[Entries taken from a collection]
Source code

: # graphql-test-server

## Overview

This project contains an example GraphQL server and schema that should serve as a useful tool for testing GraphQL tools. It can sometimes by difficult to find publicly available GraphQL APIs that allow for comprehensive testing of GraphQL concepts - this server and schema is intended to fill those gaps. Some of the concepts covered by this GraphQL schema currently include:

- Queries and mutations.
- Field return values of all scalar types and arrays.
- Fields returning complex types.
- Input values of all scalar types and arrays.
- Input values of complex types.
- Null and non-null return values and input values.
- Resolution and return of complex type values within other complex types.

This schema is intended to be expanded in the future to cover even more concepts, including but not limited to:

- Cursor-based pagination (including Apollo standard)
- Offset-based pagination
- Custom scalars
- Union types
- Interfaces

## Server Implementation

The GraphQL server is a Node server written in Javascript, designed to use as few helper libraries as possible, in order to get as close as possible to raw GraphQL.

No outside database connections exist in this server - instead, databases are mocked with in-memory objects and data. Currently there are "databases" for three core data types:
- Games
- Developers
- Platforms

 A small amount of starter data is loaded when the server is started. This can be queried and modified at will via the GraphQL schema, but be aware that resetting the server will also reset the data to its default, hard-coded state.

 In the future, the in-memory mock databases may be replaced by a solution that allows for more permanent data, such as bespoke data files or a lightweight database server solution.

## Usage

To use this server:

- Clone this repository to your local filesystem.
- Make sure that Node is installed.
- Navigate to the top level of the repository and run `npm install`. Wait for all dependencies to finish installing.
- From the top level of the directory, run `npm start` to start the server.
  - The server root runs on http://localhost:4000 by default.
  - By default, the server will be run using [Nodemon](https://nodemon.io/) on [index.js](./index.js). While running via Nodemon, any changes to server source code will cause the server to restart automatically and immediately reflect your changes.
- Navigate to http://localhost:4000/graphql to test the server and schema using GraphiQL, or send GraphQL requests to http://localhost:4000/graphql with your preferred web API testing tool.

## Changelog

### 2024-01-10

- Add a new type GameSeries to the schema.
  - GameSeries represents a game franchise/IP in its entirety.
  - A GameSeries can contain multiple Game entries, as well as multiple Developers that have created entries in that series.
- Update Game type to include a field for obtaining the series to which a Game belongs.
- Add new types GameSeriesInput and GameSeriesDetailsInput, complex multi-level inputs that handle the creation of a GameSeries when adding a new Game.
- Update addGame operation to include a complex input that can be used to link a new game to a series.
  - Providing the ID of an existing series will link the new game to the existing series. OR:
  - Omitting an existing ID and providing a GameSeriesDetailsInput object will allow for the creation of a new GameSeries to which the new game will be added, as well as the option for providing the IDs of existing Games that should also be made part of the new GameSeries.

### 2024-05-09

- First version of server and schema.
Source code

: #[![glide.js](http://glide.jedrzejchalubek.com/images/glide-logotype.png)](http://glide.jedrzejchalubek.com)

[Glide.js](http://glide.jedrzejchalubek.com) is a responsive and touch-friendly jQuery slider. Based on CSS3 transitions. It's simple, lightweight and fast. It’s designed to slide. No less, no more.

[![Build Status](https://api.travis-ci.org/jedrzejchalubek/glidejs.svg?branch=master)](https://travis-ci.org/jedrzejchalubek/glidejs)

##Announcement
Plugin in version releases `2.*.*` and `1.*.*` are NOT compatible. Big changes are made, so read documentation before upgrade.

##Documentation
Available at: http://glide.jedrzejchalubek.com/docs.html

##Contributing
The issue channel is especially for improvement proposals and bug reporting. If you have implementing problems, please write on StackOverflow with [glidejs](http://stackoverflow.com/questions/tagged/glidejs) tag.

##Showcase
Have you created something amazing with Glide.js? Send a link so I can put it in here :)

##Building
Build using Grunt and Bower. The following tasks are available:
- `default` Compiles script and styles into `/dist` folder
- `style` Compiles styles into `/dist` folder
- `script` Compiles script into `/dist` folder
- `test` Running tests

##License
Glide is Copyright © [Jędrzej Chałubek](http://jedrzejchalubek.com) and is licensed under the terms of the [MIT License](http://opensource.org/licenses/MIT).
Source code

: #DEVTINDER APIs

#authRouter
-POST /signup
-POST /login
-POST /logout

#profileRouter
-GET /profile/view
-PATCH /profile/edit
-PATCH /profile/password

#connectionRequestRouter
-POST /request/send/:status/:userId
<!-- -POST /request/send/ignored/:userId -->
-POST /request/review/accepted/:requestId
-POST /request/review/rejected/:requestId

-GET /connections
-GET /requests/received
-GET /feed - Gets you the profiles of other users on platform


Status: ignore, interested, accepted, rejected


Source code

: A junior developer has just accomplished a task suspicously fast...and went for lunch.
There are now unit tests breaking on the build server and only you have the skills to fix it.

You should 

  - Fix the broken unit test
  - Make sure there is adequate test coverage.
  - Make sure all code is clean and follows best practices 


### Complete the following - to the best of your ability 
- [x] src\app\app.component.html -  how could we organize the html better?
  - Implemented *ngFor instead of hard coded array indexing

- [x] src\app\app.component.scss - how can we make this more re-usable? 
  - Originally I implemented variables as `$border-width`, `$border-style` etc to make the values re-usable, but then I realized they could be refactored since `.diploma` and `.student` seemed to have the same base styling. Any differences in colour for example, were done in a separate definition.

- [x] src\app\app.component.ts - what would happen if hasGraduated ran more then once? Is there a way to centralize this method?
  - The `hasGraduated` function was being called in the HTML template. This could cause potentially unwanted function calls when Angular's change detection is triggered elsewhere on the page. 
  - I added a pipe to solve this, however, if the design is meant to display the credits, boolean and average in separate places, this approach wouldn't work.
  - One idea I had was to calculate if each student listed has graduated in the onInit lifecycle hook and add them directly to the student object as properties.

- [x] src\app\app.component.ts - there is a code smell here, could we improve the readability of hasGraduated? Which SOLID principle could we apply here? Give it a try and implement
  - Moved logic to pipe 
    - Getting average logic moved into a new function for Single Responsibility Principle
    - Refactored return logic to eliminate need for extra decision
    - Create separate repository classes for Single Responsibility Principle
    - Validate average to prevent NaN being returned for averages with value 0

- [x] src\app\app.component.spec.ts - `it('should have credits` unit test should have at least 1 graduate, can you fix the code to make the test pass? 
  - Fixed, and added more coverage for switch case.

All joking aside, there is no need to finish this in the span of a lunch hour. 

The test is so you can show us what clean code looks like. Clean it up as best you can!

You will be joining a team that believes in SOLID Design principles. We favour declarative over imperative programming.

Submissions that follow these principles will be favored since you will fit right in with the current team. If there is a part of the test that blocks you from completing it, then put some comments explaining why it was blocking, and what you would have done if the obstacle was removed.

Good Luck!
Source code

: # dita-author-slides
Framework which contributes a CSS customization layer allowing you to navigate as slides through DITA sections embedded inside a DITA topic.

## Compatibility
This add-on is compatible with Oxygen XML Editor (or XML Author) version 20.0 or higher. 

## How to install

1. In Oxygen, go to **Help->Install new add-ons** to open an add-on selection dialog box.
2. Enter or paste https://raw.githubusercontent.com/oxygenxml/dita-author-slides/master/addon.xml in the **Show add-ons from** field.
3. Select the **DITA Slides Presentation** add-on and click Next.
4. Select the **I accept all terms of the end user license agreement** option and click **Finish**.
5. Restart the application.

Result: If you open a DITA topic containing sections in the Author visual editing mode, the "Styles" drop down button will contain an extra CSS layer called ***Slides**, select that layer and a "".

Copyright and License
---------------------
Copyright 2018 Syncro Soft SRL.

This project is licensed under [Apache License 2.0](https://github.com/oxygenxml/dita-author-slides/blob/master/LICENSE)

== What you should do ==
Copy out the lines above that hold the string "could".

== Completed task ==
- [x] src\app\app.component.html -  how could we organize the html better?
  - Originally I implemented variables as `$border-width`, `$border-style` etc to make the values re-usable, but then I realized they could be refactored since `.diploma` and `.student` seemed to have the same base styling. Any differences in colour for example, were done in a separate definition.
  - The `hasGraduated` function was being called in the HTML template. This could cause potentially unwanted function calls when Angular's change detection is triggered elsewhere on the page. 
- [x] src\app\app.component.ts - there is a code smell here, could we improve the readability of hasGraduated? Which SOLID principle could we apply here? Give it a try and implement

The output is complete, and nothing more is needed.